The young Bette Davis also passed through Cukor’s company during the 1926 season. She was not, however, destined to join his stable in Hollywood. Davis arrived in Rochester with a letter of introduction from Frank Convoy. Cukor first cast the already ambitious actress as a tough chorus girl in the musical Broadway. When the show’s star sprained her ankle, Davis stepped into the part. Her big scene, shooting the villain, was the climax of the play.
Cukor was immediately impressed with Davis’ fiery talent. “Bette seemed to know this was her big chance and she took hold from the first moment,” he said. “I was worried she might be overdoing it. The other girl had played it toughly, coldly, but Bette had a mind of maniacal fierceness–even seemed to be willing the actor to die. The audience was stunned.” Cukor realized she had the same “white heat” that Jeanne Eagels had.
Davis went on to appear in a number of plays that season: Excess Baggage, Cradle Snatchers, The Man Who Came Back, Laff That Off, and The Squall. Cukor promised to rehire her in the fall as a resident ingenue, but it never happened. “Her talent was apparent,” Cukor later said, but she did buck at direction. She had her own ideas, and though she only did bits and ingenue roles, she didn’t hesitate to express them. Her mother, as I recall, pushed her like crazy, and was always lurking about.”
Davis tended to argue with Cukor whenever he criticized her; he said Davis could never admit she might have been wrong. Other company members–Miriam Hopkins and Louis Calhern–also spoke against Davis, resenting her stubbornness and ambition. Finally, when Davis complained during a rehearsal of the melodrama Yellow that she looked more like Calhern’s daughter than his mistress, Cukor replaced her.

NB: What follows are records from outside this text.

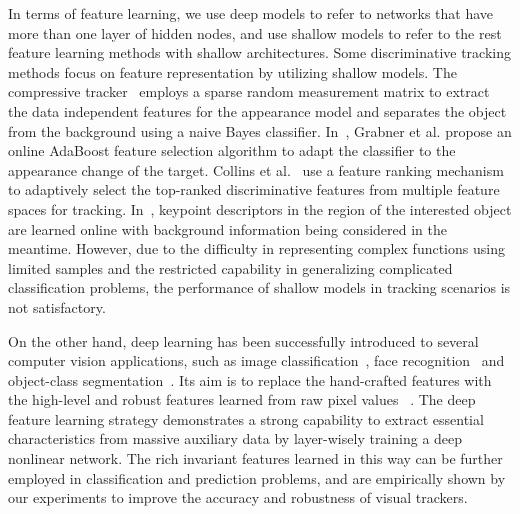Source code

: \documentclass[preprint,12pt,review]{elsarticle}
\begin{document}
In terms of feature learning, we use deep models to refer to networks that have more than one layer of hidden nodes, and use shallow models to refer to the rest feature learning methods with shallow architectures.
Some discriminative tracking methods focus on feature representation by utilizing shallow models.
The compressive tracker~\cite{zhang2012real} employs a sparse random measurement matrix to extract the data independent features for the appearance model and separates the object from the background using a naive Bayes classifier.
In~\cite{grabner2006real}, Grabner et al. propose an online AdaBoost feature selection algorithm to adapt the classifier to the appearance change of the target.
Collins et al.~\cite{collins2005online} use a feature ranking mechanism to adaptively select the top-ranked discriminative features from multiple feature spaces for tracking.
In~\cite{grabner2007learning}, keypoint descriptors in the region of the interested object are learned online with background information being considered in the meantime.
However, due to the difficulty in representing complex functions using limited samples and the restricted capability in generalizing complicated classification problems, the performance of shallow models in tracking scenarios is not satisfactory.

On the other hand, deep learning has been successfully introduced to several computer vision applications, such as image classification~\cite{krizhevsky2012imagenet}, face recognition~\cite{sun2013hybrid} and object-class segmentation~\cite{schulz2012learning}.
Its aim is to replace the hand-crafted features with the high-level and robust features learned from raw pixel values ~\cite{zhuang2016fast,  hinton2006reducing, le2013building, coates2012emergence, marc2007sparse}.
The deep feature learning strategy demonstrates a strong capability to extract essential characteristics from massive  auxiliary data by layer-wisely training a deep nonlinear network.
The rich invariant features learned in this way can be further employed in classification and prediction problems, and are empirically shown by our experiments to improve the accuracy and robustness of visual trackers.
\end{document}
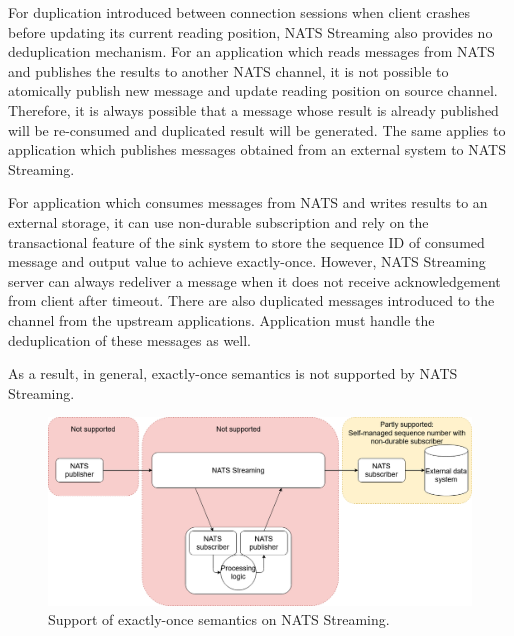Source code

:For duplication introduced between connection sessions when client crashes before updating its current reading position, NATS Streaming also provides no deduplication mechanism. For an application which reads messages from NATS and publishes the results to another NATS channel, it is not possible to atomically publish new message and update reading position on source channel. Therefore, it is always possible that a message whose result is already published will be re-consumed and duplicated result will be generated. The same applies to application which publishes messages obtained from an external system to NATS Streaming.

For application which consumes messages from NATS and writes results to an external storage, it can use non-durable subscription and rely on the transactional feature of the sink system to store the sequence ID of consumed message and output value to achieve exactly-once. However, NATS Streaming server can always redeliver a message when it does not receive acknowledgement from client after timeout. There are also duplicated messages introduced to the channel from the upstream applications. Application must handle the deduplication of these messages as well.

As a result, in general, exactly-once semantics is not supported by NATS Streaming.


\begin{figure}[h]
	\centering
	\includegraphics[width=\linewidth]{images/exactly-once-nats.png}
	\caption{Support of exactly-once semantics on NATS Streaming.}
	\label{fig:exactlyoncenats}
\end{figure}






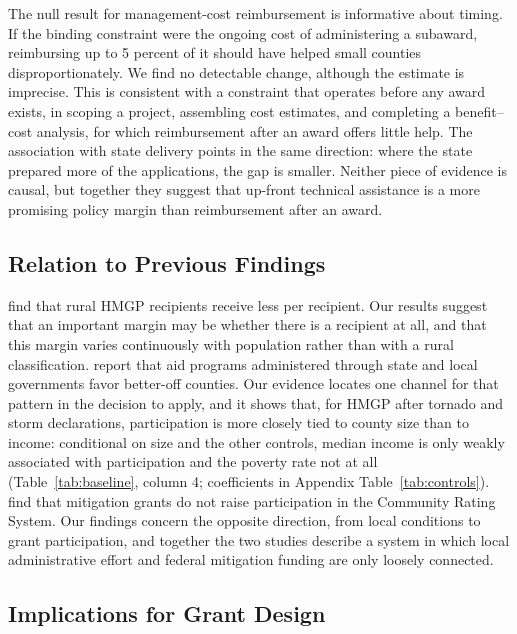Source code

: The null result for management-cost reimbursement is informative about timing. If the binding constraint were the ongoing cost of administering a subaward, reimbursing up to 5 percent of it should have helped small counties disproportionately. We find no detectable change, although the estimate is imprecise. This is consistent with a constraint that operates before any award exists, in scoping a project, assembling cost estimates, and completing a benefit--cost analysis, for which reimbursement after an award offers little help. The association with state delivery points in the same direction: where the state prepared more of the applications, the gap is smaller. Neither piece of evidence is causal, but together they suggest that up-front technical assistance is a more promising policy margin than reimbursement after an award.

\subsection{Relation to Previous Findings}

\textcite{seong2022naturally} find that rural HMGP recipients receive less per recipient. Our results suggest that an important margin may be whether there is a recipient at all, and that this margin varies continuously with population rather than with a rural classification. \textcite{miao2025equity} report that aid programs administered through state and local governments favor better-off counties. Our evidence locates one channel for that pattern in the decision to apply, and it shows that, for HMGP after tornado and storm declarations, participation is more closely tied to county size than to income: conditional on size and the other controls, median income is only weakly associated with participation and the poverty rate not at all (Table~\ref{tab:baseline}, column 4; coefficients in Appendix Table~\ref{tab:controls}). \textcite{frimpong2023federal} find that mitigation grants do not raise participation in the Community Rating System. Our findings concern the opposite direction, from local conditions to grant participation, and together the two studies describe a system in which local administrative effort and federal mitigation funding are only loosely connected.

\subsection{Implications for Grant Design}

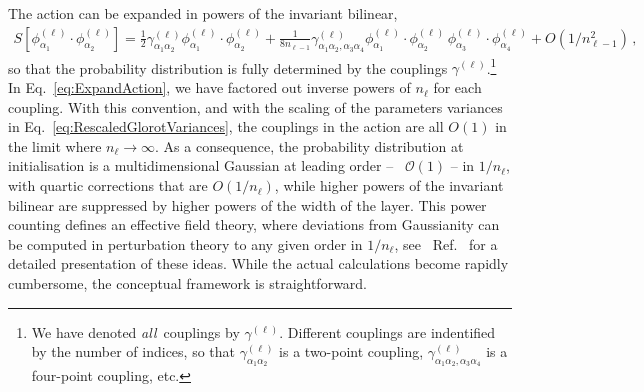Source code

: The action can be expanded in powers of the invariant bilinear,
\begin{align}
    \label{eq:ExpandAction}
    S\left[\phi^{(\ell)}_{\alpha_1}
            \cdot \phi^{(\ell)}_{\alpha_2}\right] =
        \frac12 \gamma^{(\ell)}_{\alpha_1\alpha_2}
            \phi^{(\ell)}_{\alpha_1} \cdot \phi^{(\ell)}_{\alpha_2} +
            \frac{1}{8 n_{\ell-1}} \gamma^{(\ell)}_{\alpha_1\alpha_2,\alpha_3\alpha_4}
            \phi^{(\ell)}_{\alpha_1} \cdot \phi^{(\ell)}_{\alpha_2} \,
            \phi^{(\ell)}_{\alpha_3} \cdot \phi^{(\ell)}_{\alpha_4} + O(1/n_{\ell-1}^2)\, ,
\end{align}
so that the probability distribution is fully determined by the couplings 
$\gamma^{(\ell)}$.\footnote{
    We have denoted {\em all}\ couplings by $\gamma^{{(\ell)}}$. Different couplings 
    are indentified by the number of indices, so that $\gamma^{(\ell)}_{\alpha_1\alpha_2}$ 
    is a two-point coupling, $\gamma^{(\ell)}_{\alpha_1\alpha_2,\alpha_3\alpha_4}$ is a four-point 
    coupling, etc. 
} 
In
Eq.~\eqref{eq:ExpandAction}, we have factored out inverse powers of $n_\ell$ for each coupling.
With this convention, and with the scaling of the parameters variances in
Eq.~\eqref{eq:RescaledGlorotVariances}, the couplings in the action are all $O(1)$
in the limit where $n_\ell\to\infty$.
As a consequence, the probability distribution at initialisation is a multidimensional Gaussian at
leading order -- \ie\ $\mathcal{O}(1)$ -- in $1/n_\ell$, with quartic corrections that are $O(1/n_\ell)$, while higher powers
of the invariant bilinear are suppressed by higher powers of the width of the layer. This power counting
defines an effective field theory, where deviations from Gaussianity can be computed in perturbation
theory to any given order in $1/n_\ell$, see \eg\ Ref.~\cite{Roberts:2021fes} for a detailed
presentation of these ideas. While the actual calculations become rapidly cumbersome, the
conceptual framework is straightforward.

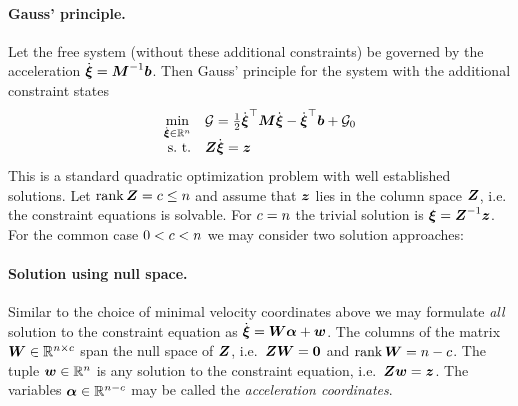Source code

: \paragraph{Gauss' principle.}
Let the free system (without these additional constraints) be governed by the acceleration $\sysVeld = \sysInertiaMat^{-1}\sysForce$.
Then Gauss' principle for the system with the additional constraint states
\begin{align}\label{eq:GaussPrincipleAccConstraints}
 \begin{array}{rl}
  \minOp[\sysVeld\in\RealNum^{\dimConfigSpace}] & \GaussianConstraint = \tfrac{1}{2} \sysVeld^\top \sysInertiaMat \sysVeld - \sysVeld^\top \sysForce + \GaussianConstraint_0 \\
  \text{s.\ t.} & \accConstraintMat \sysVeld = \accConstraintB
 \end{array}
\end{align}
This is a standard quadratic optimization problem with well established solutions.
Let $\rank\accConstraintMat = c \leq \dimConfigSpace$ and assume that $\accConstraintB$ lies in the column space $\accConstraintMat$, i.e. the constraint equations is solvable.
For $c=\dimConfigSpace$ the trivial solution is $\sysVel = \accConstraintMat^{-1}\accConstraintB$.
For the common case $0 < c < \dimConfigSpace$ we may consider two solution approaches:

\paragraph{Solution using null space.}
Similar to the choice of minimal velocity coordinates above \fixme{[link]} we may formulate \textit{all} solution to the constraint equation as $\sysVeld = \mat{W}\tuple{\alpha} + \tuple{w}$.
The columns of the matrix $\mat{W}\in\RealNum^{\dimConfigSpace\times c}$ span the null space of $\accConstraintMat$, i.e.\ $\accConstraintMat \mat{W}=\mat{0}$ and $\rank\mat{W} = \dimConfigSpace-c$. 
The tuple $\tuple{w} \in \RealNum^\dimConfigSpace$ is any solution to the constraint equation, i.e.\ $\accConstraintMat\tuple{w} = \accConstraintB$.
The variables $\tuple{\alpha} \in \RealNum^{\dimConfigSpace-c}$ may be called the \textit{acceleration coordinates}.

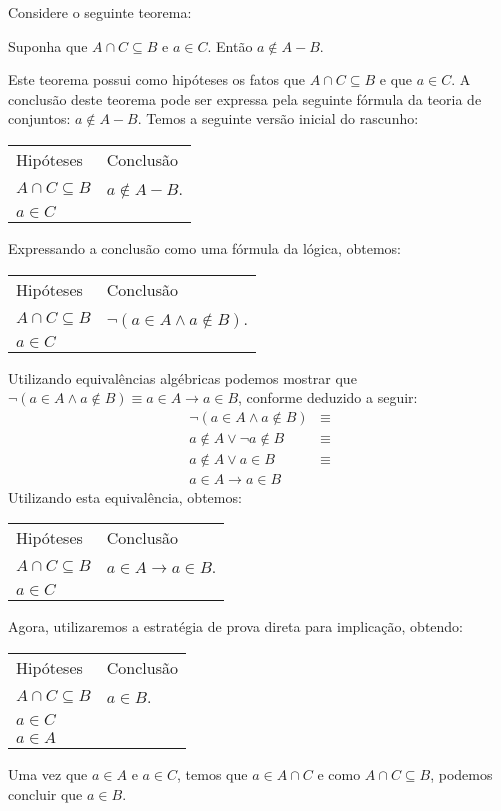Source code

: \begin{Example}
Considere o seguinte teorema:
\begin{flushleft}
Suponha que $A\cap C\subseteq B$ e $a \in C$. Então $a\not\in A - B$.
\end{flushleft}
Este teorema possui como hipóteses os fatos que $A\cap C\subseteq B$ e
que $a\in C$. A  conclusão deste teorema pode ser expressa pela
seguinte fórmula da teoria de conjuntos: $a\not\in A - B$. Temos a
seguinte versão inicial do rascunho:
\begin{flushleft}
\begin{tabular}{ll}
Hipóteses & Conclusão \\
$A\cap C \subseteq B$ & $a\not\in A - B$.\\
$a\in C$ &
\end{tabular}
\end{flushleft}
Expressando a conclusão como uma fórmula da lógica, obtemos:
\begin{flushleft}
\begin{tabular}{ll}
Hipóteses & Conclusão \\
$A\cap C \subseteq B$ & $\neg (a\in A \land a \not\in B)$.\\
$a\in C$ &
\end{tabular}
\end{flushleft}
Utilizando equivalências algébricas podemos mostrar que $\neg (a\in A
\land a \not\in B) \equiv a\in A \to a \in B$, conforme deduzido a
seguir:
\[
\begin{array}{lc}
\neg (a\in A \land a \not\in B) & \equiv \\
a \not\in A \lor \neg a \not\in B & \equiv \\
a \not\in A \lor a \in B & \equiv \\
a \in A \to a \in B
\end{array}
\]
Utilizando esta equivalência, obtemos:
\begin{flushleft}
\begin{tabular}{ll}
Hipóteses & Conclusão \\
$A\cap C \subseteq B$ & $a\in A \to a\in B$.\\
$a\in C$ &
\end{tabular}
\end{flushleft}
Agora, utilizaremos a estratégia de prova direta para implicação,
obtendo:
\begin{flushleft}
\begin{tabular}{ll}
Hipóteses & Conclusão \\
$A\cap C \subseteq B$ & $a\in B$.\\
$a\in C$ & \\
$a\in A$
\end{tabular}
\end{flushleft}
Uma vez que $a \in A$ e $a\in C$, temos que $a\in A \cap C$ e como $A
\cap C \subseteq B$, podemos concluir que $a\in B$.


\end{Example}
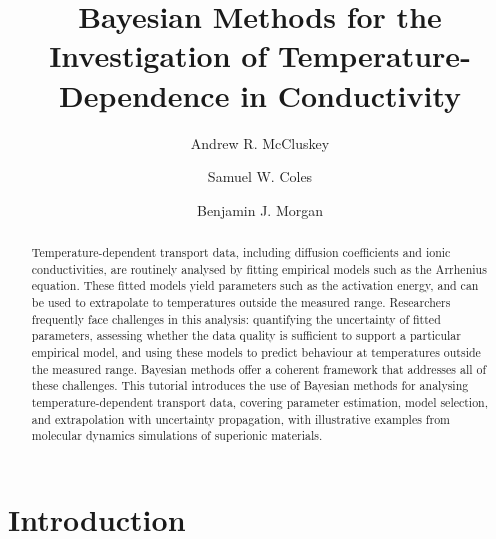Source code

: \documentclass[reprint,superscriptaddress,nobibnotes,nofootinbib,amsmath,amssymb,aps,hidelinks]{revtex4-2}
\title@column\titleblock@produce
\makeatletter
\newcommand{\papertitle}{Bayesian Methods for the Investigation of Temperature-Dependence in Conductivity}
\def\maketitle{
\@author@finish
\title@column\titleblock@produce
\suppressfloats[t]}
\makeatother
\begin{document}
\let\oldaddcontentsline\addcontentsline
\renewcommand{\addcontentsline}[3]{}

\title{\papertitle}

\author{Andrew R. McCluskey}
\author{Samuel W. Coles}
\author{Benjamin J. Morgan}


\begin{abstract}
Temperature-dependent transport data, including diffusion coefficients and ionic conductivities, are routinely analysed by fitting empirical models such as the Arrhenius equation. 
These fitted models yield parameters such as the activation energy, and can be used to extrapolate to temperatures outside the measured range.
Researchers frequently face challenges in this analysis: quantifying the uncertainty of fitted parameters, assessing whether the data quality is sufficient to support a particular empirical model, and using these models to predict behaviour at temperatures outside the measured range. 
Bayesian methods offer a coherent framework that addresses all of these challenges. 
This tutorial introduces the use of Bayesian methods for analysing temperature-dependent transport data, covering parameter estimation, model selection, and extrapolation with uncertainty propagation, with illustrative examples from molecular dynamics simulations of superionic materials.
\end{abstract}

\maketitle

\section{Introduction}
\label{sec:intro}
\end{document}
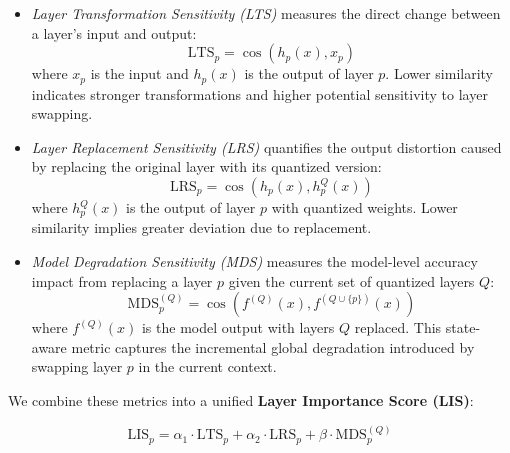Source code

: \documentclass{article}
\begin{document}
\begin{itemize}[leftmargin=*]
    \item \textit{Layer Transformation Sensitivity (LTS)} measures the direct change between a layer’s input and output: \vspace{-5pt}
    \begin{equation}
    \text{LTS}_p = \cos\left(h_p(x), x_p\right)
    \label{eq:IOA}
    \end{equation}
    where \( x_p \) is the input and \( h_p(x) \) is the output of layer \( p \). Lower similarity indicates stronger transformations and higher potential sensitivity to layer swapping.

    \item \textit{Layer Replacement Sensitivity (LRS)} quantifies the output distortion caused by replacing the original layer with its quantized version:\vspace{-5pt}
    \begin{equation}
    \text{LRS}_p = \cos\left(h_p(x), h_p^Q(x)\right)
    \label{eq:MES}
    \end{equation}
    where \( h_p^Q(x) \) is the output of layer \( p \) with quantized weights. Lower similarity implies greater deviation due to replacement. 

    \item \textit{Model Degradation Sensitivity (MDS)} measures the model-level accuracy impact from replacing a layer \( p \) given the current set of quantized layers \( Q \):\vspace{-5pt}
    \begin{equation}
    \text{MDS}_p^{(Q)} = \cos\left(f^{(Q)}(x), f^{(Q \cup \{p\})}(x)\right)
    \label{eq:TLI}
    \end{equation}
    where \( f^{(Q)}(x) \) is the model output with layers \( Q \) replaced. This state-aware metric captures the incremental global degradation introduced by swapping layer \( p \) in the current context. \vspace{-5pt}
\end{itemize}

We combine these metrics into a unified \textbf{Layer Importance Score (LIS)}: 

\begin{equation}
\text{LIS}_p = \alpha_1 \cdot \text{LTS}_p + \alpha_2 \cdot \text{LRS}_p + \beta \cdot \text{MDS}_p^{(Q)}
\label{eq:LIS}
\end{equation}
\end{document}
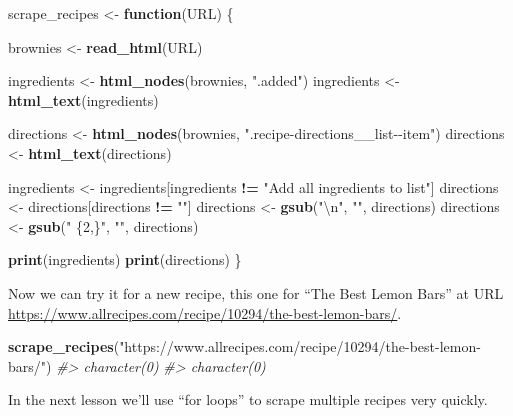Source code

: \documentclass[
  12pt,
]{book}
\newenvironment{Shaded}{\begin{snugshade}}{\end{snugshade}}
\newcommand{\CharTok}[1]{\textcolor[rgb]{0.31,0.60,0.02}{#1}}
\newcommand{\CommentTok}[1]{\textcolor[rgb]{0.56,0.35,0.01}{\textit{#1}}}
\newcommand{\ControlFlowTok}[1]{\textcolor[rgb]{0.13,0.29,0.53}{\textbf{#1}}}
\newcommand{\KeywordTok}[1]{\textcolor[rgb]{0.13,0.29,0.53}{\textbf{#1}}}
\newcommand{\NormalTok}[1]{#1}
\newcommand{\OperatorTok}[1]{\textcolor[rgb]{0.81,0.36,0.00}{\textbf{#1}}}
\newcommand{\StringTok}[1]{\textcolor[rgb]{0.31,0.60,0.02}{#1}}
\begin{document}
\begin{Shaded}
\begin{Highlighting}[]
\NormalTok{scrape\_recipes <{-}}\StringTok{ }\ControlFlowTok{function}\NormalTok{(URL) \{}
  
\NormalTok{  brownies <{-}}\StringTok{ }\KeywordTok{read\_html}\NormalTok{(URL)}
  
\NormalTok{  ingredients <{-}}\StringTok{ }\KeywordTok{html\_nodes}\NormalTok{(brownies, }\StringTok{".added"}\NormalTok{)}
\NormalTok{  ingredients <{-}}\StringTok{ }\KeywordTok{html\_text}\NormalTok{(ingredients)}
  
\NormalTok{  directions <{-}}\StringTok{ }\KeywordTok{html\_nodes}\NormalTok{(brownies, }\StringTok{".recipe{-}directions\_\_list{-}{-}item"}\NormalTok{)}
\NormalTok{  directions <{-}}\StringTok{ }\KeywordTok{html\_text}\NormalTok{(directions)}
  
\NormalTok{  ingredients <{-}}\StringTok{ }\NormalTok{ingredients[ingredients }\OperatorTok{!=}\StringTok{ "Add all ingredients to list"}\NormalTok{]}
\NormalTok{  directions  <{-}}\StringTok{ }\NormalTok{directions[directions }\OperatorTok{!=}\StringTok{ ""}\NormalTok{]}
\NormalTok{  directions  <{-}}\StringTok{ }\KeywordTok{gsub}\NormalTok{(}\StringTok{"}\CharTok{\textbackslash{}n}\StringTok{"}\NormalTok{, }\StringTok{""}\NormalTok{, directions)}
\NormalTok{  directions  <{-}}\StringTok{ }\KeywordTok{gsub}\NormalTok{(}\StringTok{" \{2,\}"}\NormalTok{, }\StringTok{""}\NormalTok{, directions)}
  
  \KeywordTok{print}\NormalTok{(ingredients)}
  \KeywordTok{print}\NormalTok{(directions)}
\NormalTok{\}}
\end{Highlighting}
\end{Shaded}

Now we can try it for a new recipe, this one for ``The Best Lemon Bars'' at URL \url{https://www.allrecipes.com/recipe/10294/the-best-lemon-bars/}.

\begin{Shaded}
\begin{Highlighting}[]
\KeywordTok{scrape\_recipes}\NormalTok{(}\StringTok{"https://www.allrecipes.com/recipe/10294/the{-}best{-}lemon{-}bars/"}\NormalTok{)}
\CommentTok{\#> character(0)}
\CommentTok{\#> character(0)}
\end{Highlighting}
\end{Shaded}

In the next lesson we'll use ``for loops'' to scrape multiple recipes very quickly.
\end{document}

Calhern later suggested that Cukor gave in to pressure from the other actors to get rid of her. A severe blow to the already headstrong Davis, she abruptly left the company. But Cukor continued to claim she was not asked to leave. “I did not fire Bette,” he said, “She insists I did, and says I had a low opinion of her then. Somehow she got it into her head that I sacked her on the spot.”
Davis’s dismissal would become Hollywood legend. Over the years, Cukor grew sick and tired of hearing about her complaints. Once, meeting Davis in a party, he said to her: “For Chrissakes, Bette, don’t talk about how I always fired you. We’ve all been fired, and we all will be again before we’re through.” Davis talked about it for so many years that she became a “bore.” Cukor was always puzzled that such a minor incident would become such big trauma for her–“she thinks I have done her a great injustice.” But Cukor did acknowledge that Davis was not particularly good in comedy and that melodrama was her real forte.